DIRECTIONS:
For the entries that follow, restate word for word the line containing "in milliseconds. The", the line containing "function waits for", and every line that lies between them.
═══ DATA FOR THIS TASK
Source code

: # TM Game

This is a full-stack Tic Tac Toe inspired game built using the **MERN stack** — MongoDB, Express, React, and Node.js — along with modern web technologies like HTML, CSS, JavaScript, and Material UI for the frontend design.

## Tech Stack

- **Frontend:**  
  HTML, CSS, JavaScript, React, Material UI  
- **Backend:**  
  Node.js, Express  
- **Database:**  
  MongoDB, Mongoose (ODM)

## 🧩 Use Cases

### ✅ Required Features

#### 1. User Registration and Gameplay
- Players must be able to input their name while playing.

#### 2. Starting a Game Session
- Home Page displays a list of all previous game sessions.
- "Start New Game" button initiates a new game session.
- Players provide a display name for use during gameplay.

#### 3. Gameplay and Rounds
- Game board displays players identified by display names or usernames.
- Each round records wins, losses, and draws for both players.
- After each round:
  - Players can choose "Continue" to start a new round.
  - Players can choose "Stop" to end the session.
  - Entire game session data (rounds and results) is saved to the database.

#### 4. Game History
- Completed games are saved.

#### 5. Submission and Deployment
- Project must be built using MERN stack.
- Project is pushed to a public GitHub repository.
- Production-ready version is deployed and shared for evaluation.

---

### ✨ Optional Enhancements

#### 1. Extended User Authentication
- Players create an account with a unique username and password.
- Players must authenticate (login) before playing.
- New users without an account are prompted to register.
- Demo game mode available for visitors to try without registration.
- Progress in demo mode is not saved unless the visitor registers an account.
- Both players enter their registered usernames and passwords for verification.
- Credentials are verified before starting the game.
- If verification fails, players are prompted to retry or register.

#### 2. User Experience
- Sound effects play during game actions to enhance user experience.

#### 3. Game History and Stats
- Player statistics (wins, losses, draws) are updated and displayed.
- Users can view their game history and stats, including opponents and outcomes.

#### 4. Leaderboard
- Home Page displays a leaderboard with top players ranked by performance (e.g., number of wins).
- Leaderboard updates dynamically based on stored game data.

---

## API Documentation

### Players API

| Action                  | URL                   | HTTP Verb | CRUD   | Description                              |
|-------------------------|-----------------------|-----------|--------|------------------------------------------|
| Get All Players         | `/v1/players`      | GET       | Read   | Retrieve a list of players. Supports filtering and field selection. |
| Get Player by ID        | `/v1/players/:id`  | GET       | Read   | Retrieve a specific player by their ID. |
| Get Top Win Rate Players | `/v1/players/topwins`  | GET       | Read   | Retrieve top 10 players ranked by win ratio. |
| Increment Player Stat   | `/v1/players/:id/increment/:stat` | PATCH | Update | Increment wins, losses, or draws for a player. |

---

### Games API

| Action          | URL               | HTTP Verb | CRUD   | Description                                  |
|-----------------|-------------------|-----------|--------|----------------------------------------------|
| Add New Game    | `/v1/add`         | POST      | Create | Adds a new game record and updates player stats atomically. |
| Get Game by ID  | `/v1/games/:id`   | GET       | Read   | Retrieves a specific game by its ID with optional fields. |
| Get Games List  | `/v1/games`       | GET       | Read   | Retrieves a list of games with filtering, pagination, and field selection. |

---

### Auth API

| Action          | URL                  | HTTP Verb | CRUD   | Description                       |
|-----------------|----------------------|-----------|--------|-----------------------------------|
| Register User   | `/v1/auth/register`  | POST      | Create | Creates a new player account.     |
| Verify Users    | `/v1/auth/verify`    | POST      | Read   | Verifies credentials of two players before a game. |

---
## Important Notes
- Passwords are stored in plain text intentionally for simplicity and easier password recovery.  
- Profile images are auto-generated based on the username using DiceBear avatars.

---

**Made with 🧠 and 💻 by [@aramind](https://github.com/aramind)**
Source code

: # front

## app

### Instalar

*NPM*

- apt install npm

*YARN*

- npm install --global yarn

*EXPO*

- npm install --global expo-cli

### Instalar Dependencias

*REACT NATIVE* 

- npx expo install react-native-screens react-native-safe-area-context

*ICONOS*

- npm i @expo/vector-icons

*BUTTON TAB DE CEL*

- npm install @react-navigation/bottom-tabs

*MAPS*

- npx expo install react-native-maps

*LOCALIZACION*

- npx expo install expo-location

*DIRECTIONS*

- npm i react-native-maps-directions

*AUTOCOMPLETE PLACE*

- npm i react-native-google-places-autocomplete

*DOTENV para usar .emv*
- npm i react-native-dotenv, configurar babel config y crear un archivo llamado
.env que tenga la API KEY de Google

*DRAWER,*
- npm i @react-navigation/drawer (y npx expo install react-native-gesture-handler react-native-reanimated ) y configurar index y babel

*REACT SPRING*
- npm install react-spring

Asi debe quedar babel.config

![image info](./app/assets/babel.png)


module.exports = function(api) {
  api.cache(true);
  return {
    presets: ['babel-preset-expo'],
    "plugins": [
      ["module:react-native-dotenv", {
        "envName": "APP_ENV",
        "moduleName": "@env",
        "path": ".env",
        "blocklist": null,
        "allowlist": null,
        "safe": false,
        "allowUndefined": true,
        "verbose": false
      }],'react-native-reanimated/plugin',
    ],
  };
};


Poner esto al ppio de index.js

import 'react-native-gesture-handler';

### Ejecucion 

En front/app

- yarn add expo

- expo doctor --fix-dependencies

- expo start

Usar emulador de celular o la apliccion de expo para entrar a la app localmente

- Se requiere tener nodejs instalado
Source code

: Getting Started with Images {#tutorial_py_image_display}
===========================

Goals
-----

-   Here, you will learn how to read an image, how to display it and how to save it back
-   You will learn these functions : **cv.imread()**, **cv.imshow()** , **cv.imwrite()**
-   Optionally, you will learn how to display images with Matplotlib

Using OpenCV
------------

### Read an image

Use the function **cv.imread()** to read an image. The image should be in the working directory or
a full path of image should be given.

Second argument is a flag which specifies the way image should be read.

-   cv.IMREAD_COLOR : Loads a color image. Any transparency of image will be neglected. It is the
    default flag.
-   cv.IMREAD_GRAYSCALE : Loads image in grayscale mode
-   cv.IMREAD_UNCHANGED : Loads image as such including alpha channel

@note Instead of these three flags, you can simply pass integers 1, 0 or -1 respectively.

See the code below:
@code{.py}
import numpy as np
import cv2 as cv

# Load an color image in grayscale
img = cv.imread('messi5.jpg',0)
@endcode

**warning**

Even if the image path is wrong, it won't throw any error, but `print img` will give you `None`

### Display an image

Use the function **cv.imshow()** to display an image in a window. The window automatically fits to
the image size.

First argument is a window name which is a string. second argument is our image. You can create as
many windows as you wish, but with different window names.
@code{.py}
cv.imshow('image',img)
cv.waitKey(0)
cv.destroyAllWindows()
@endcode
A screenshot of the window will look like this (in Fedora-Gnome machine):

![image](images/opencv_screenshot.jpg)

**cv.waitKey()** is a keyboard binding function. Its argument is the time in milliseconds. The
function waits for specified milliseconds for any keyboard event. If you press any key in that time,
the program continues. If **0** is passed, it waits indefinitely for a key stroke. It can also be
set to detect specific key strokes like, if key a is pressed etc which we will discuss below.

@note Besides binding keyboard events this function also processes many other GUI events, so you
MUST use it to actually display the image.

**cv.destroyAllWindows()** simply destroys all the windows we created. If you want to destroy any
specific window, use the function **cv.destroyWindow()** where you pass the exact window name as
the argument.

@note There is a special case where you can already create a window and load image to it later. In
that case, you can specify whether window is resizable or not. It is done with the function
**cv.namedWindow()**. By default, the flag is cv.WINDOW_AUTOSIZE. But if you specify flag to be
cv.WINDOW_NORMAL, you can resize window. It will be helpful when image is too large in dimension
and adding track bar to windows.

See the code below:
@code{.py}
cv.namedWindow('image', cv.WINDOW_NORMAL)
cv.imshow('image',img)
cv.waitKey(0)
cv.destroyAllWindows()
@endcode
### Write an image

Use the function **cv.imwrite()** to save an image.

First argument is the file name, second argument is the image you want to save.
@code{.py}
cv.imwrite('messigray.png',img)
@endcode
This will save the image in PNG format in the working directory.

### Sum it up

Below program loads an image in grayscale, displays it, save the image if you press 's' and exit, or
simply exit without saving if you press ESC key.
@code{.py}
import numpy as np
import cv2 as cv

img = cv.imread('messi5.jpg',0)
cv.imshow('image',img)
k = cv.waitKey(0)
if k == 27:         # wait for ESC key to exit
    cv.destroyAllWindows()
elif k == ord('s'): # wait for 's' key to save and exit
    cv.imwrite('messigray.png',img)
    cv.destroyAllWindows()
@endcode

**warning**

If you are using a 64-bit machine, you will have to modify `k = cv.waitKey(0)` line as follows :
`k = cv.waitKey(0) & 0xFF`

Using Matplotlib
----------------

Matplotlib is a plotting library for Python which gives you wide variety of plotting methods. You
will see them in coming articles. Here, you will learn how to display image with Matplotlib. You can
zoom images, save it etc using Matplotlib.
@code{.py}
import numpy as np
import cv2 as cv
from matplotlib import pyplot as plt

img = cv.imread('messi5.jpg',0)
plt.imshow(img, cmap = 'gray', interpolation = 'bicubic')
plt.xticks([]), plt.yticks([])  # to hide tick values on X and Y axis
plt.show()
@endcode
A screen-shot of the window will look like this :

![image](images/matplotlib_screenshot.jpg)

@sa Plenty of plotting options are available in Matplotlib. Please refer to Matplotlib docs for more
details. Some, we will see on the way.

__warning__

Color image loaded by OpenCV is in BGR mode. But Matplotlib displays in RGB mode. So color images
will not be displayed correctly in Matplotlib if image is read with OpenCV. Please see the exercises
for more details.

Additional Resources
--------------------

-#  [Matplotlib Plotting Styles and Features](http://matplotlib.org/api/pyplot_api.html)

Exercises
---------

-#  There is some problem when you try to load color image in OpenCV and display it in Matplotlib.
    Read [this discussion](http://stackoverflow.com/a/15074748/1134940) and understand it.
══════
ANSWER BELOW:
**cv.waitKey()** is a keyboard binding function. Its argument is the time in milliseconds. The
function waits for specified milliseconds for any keyboard event. If you press any key in that time,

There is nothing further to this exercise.